Editorial: If it ain’t broke, don’t fix it.

Posted

Issue of May 7, 2010/ 23 Iyar, 5770

With the contract of the powerful and belligerent teacher's union up for renewal later this year, we could merely be experiencing calm before a storm, but at this moment in the annals of the Lawrence School District, it feels like we've turned a corner.

The virulent, hateful tone that marred several District 15 school board election campaigns of recent years did not re-emerge this time. When the polls open on Tuesday, May 11, the two slates of candidates who face off will do so after having conducted a largely uneventful and respectful campaign.

This is emphatically not to say that this election is unimportant - it is very important. In fact, it demands the attention of all voters in the district.

We urge everyone eligible to do so to make certain that they vote, and we recommend that they vote to allow the incumbents, Solomon Blisko, David Sussman and Nahum Marcus, to serve another term.

We are not averse to the idea of throwing incumbents out of office (see: Albany, almost everybody), but the current board, led by Murray Forman, is doing a fine job overall. Particularly with the touchy issue of the teachers’ contract coming up, we urge that they be allowed to continue, and cement their accomplishments in the area of responsible raising and spending of tax dollars, as well in running an overall solid educational program and making significant improvements in the physical plant of the schools.

In addition to our overall belief that the incumbents are well suited to continue their service, we offer several specific thoughts about their challengers.

First, we sincerely commend and appreciate the overall tenor of the campaign conducted by Jay Silverstein, Annie Reyes and Nicole Di Lorio. While true disagreements remain over how the school system is being run, the three challengers conducted themselves in the best spirit of community cooperation.

Dr. Silverstein, on paper, is well suited to be a school board member. He is a professional educator with experience in District 15. However, he recently parted ways with the district under unpleasant circumstances and is currently suing for damages. While Silverstein volunteered to recuse himself from discussions concerning his lawsuit during future service on the board, it just seems to us that, at the very least, this was the wrong time for him to be a candidate.

Nicole Di Lorio seemed to be a nice person and we respect that she wishes to serve. But she brings no real experience to the table, and certainly no reason to turn aside a current trustee in her favor.

Annie Reyes, as former head of the Five Towns Community Center, has concrete experience that would facilitate service on the school board. Also, Black and African American students make up a large percentage of the student body in District 15, and arguably deserve a representative of their own at the table. Nonetheless, our original point stands. The current board is doing a fine job, has done nothing, in our view, which would warrant their replacement, and with the teachers’ contract coming up, it is in the community’s best interest to have fiscal conservatives at the bargaining table. The last contract, absurdly rich, was handed to the union on a silver platter, and we are still paying for it in myriad ways. It is a mistake that cannot be repeated.
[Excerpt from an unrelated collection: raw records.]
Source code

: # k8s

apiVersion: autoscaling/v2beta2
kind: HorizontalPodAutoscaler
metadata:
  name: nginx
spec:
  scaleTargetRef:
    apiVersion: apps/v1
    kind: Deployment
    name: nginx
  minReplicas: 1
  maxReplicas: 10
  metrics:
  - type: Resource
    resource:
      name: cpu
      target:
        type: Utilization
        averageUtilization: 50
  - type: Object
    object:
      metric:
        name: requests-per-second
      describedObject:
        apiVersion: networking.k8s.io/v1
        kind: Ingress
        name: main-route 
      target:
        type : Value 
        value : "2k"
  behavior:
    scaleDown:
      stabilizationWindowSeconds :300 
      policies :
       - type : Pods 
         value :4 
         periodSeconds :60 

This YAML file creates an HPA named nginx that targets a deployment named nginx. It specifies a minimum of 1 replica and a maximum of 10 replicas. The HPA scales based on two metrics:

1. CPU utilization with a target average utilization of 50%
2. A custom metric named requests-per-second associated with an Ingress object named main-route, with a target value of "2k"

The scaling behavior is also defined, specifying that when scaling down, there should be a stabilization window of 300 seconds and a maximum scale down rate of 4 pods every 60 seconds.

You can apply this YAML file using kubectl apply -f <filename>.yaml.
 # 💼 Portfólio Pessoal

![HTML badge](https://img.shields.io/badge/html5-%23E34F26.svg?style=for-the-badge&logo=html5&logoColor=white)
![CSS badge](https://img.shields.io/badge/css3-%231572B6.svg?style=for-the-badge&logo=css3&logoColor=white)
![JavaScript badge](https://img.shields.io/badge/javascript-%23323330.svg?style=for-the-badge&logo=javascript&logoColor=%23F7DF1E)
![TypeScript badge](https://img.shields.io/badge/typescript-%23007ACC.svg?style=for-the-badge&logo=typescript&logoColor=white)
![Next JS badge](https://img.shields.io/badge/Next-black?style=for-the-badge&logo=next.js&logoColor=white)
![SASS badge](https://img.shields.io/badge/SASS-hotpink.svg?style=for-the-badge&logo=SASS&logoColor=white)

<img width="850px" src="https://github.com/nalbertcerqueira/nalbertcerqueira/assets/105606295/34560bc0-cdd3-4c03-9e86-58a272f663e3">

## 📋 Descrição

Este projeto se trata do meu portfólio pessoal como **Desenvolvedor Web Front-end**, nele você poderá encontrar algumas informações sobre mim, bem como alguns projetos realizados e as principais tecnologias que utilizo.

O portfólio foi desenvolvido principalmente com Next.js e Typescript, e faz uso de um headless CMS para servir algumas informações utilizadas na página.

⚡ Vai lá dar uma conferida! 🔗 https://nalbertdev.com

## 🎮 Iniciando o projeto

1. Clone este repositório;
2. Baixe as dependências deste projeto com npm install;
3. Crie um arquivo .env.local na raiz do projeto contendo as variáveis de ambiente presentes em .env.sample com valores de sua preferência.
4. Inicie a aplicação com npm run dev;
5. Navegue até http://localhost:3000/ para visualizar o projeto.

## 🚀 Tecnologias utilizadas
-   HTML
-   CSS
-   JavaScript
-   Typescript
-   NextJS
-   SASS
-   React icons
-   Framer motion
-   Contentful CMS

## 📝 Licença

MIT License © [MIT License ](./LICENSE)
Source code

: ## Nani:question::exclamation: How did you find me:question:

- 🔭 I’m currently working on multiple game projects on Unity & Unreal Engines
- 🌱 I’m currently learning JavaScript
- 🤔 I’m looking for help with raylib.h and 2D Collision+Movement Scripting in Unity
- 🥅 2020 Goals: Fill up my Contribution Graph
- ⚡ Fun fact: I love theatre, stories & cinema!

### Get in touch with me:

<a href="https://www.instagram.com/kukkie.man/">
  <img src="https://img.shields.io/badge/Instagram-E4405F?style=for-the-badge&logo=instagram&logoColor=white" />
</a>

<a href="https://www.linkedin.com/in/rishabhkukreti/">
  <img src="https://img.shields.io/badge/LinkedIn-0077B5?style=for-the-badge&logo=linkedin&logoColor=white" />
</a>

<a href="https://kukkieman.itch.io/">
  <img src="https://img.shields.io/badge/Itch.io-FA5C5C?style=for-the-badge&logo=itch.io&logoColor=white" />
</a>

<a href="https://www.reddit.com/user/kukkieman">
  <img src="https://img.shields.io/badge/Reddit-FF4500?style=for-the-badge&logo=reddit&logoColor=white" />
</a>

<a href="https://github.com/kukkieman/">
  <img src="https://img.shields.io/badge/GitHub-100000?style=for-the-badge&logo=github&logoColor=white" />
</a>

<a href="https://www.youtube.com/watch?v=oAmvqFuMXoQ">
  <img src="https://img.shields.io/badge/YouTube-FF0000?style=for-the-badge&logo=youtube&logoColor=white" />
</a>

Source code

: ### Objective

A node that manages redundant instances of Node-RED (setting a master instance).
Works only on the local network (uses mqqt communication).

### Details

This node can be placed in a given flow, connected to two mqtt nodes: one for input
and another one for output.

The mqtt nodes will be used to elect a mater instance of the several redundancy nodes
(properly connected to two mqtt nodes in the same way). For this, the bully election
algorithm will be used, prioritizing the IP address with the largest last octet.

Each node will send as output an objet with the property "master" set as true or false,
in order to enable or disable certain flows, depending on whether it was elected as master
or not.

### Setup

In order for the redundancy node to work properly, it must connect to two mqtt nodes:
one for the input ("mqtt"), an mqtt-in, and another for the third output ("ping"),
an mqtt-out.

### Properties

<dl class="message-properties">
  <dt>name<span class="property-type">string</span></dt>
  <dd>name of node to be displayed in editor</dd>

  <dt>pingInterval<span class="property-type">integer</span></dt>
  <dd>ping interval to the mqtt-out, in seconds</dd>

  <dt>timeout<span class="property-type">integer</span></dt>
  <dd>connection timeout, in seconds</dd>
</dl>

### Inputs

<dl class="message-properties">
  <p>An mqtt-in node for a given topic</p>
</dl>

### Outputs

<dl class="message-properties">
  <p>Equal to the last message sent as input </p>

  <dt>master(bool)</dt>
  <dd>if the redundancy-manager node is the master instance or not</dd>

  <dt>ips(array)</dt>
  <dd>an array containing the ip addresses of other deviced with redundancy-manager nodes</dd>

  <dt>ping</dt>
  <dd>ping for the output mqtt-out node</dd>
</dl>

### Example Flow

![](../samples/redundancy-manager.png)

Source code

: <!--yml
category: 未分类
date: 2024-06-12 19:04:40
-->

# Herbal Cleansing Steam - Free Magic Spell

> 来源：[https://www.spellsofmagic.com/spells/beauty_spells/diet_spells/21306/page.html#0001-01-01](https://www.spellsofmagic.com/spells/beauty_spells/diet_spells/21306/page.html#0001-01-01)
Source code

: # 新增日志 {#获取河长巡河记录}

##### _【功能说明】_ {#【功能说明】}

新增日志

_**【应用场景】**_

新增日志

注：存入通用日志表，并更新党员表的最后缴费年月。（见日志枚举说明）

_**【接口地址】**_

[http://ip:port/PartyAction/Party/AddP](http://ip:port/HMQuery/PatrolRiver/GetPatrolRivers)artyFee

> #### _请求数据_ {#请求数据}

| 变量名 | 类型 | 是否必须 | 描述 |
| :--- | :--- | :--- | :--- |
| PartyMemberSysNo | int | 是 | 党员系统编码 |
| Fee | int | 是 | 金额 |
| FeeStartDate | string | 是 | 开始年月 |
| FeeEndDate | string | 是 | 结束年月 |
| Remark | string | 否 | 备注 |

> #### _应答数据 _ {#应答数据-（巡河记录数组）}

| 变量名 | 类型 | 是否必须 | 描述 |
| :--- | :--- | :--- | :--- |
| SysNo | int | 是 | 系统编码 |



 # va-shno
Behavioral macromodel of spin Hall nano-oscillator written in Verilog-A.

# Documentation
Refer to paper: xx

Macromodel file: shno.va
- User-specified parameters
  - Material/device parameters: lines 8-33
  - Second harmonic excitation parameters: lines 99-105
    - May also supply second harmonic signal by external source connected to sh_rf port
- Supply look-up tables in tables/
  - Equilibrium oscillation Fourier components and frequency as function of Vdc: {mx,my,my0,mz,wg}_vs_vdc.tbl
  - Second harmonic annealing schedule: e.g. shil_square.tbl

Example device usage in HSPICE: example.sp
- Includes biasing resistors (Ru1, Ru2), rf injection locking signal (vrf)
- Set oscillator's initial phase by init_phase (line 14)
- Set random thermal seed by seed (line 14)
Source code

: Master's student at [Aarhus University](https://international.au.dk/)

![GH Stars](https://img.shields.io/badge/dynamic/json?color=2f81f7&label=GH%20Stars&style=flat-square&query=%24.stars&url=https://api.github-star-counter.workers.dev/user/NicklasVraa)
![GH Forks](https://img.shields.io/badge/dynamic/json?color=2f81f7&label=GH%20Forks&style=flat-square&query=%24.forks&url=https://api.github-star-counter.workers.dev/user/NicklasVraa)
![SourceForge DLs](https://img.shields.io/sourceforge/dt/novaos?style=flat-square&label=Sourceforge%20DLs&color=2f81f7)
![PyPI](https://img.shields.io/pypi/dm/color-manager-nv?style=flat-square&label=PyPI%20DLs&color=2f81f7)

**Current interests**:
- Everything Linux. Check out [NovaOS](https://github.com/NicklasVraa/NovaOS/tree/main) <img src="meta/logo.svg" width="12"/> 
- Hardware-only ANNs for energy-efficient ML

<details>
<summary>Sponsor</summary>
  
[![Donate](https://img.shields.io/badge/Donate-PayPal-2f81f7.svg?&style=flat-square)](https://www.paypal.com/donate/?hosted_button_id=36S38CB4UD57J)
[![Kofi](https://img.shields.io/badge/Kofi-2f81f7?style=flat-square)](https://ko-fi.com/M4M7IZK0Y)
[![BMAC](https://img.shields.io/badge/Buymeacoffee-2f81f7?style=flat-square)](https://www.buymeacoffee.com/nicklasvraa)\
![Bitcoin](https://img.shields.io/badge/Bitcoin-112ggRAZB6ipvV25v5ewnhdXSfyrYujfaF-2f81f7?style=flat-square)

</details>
The current board has proposed a budget for the 2010-11 school year will raise the tax levy 4.9 percent, compensation for an expected drop in state aid. We recommend voters adopt the spending plan as proposed.

New Yorkers had a close call this week when a terrorist placed a car bomb in Times Square. Through siyata d’shmaya a disaster was averted, and thanks to the quick and expert work of the New York City Police Department, the Federal Bureau of Investigation and other members of the law enforcement and intelligence communities, a suspect, Faisal Shahzad, was swiftly apprehended, moments before he would have successfully caught a flight out of the country. Other arrests have been made overseas as well.

Specifically concerning Shahzad, an American citizen of Pakistani descent, we were glad to learn that he is cooperatively admitting all to his interrogators, reportedly providing a great deal of valuable information.

Watching the initial coverage on Motza’ei Shabbos, and with each passing day, we feel a sense of overwhelming relief that Shahzad’s evil plan failed, but we also feel a sense of great anger that he would have undertaken it at all.

Bearing in mind that he is a terrorist, clearly now an enemy combatant, despite his erstwhile status as a US citizen, we urge the Obama administration to restrain itself from its likely but misguided tendency to treat him as a common criminal, with all rights accorded thereof. Instead, when all the information he holds has been obtained by investigators, we urge that Shahzad be returned to Pakistan expeditiously. For burial.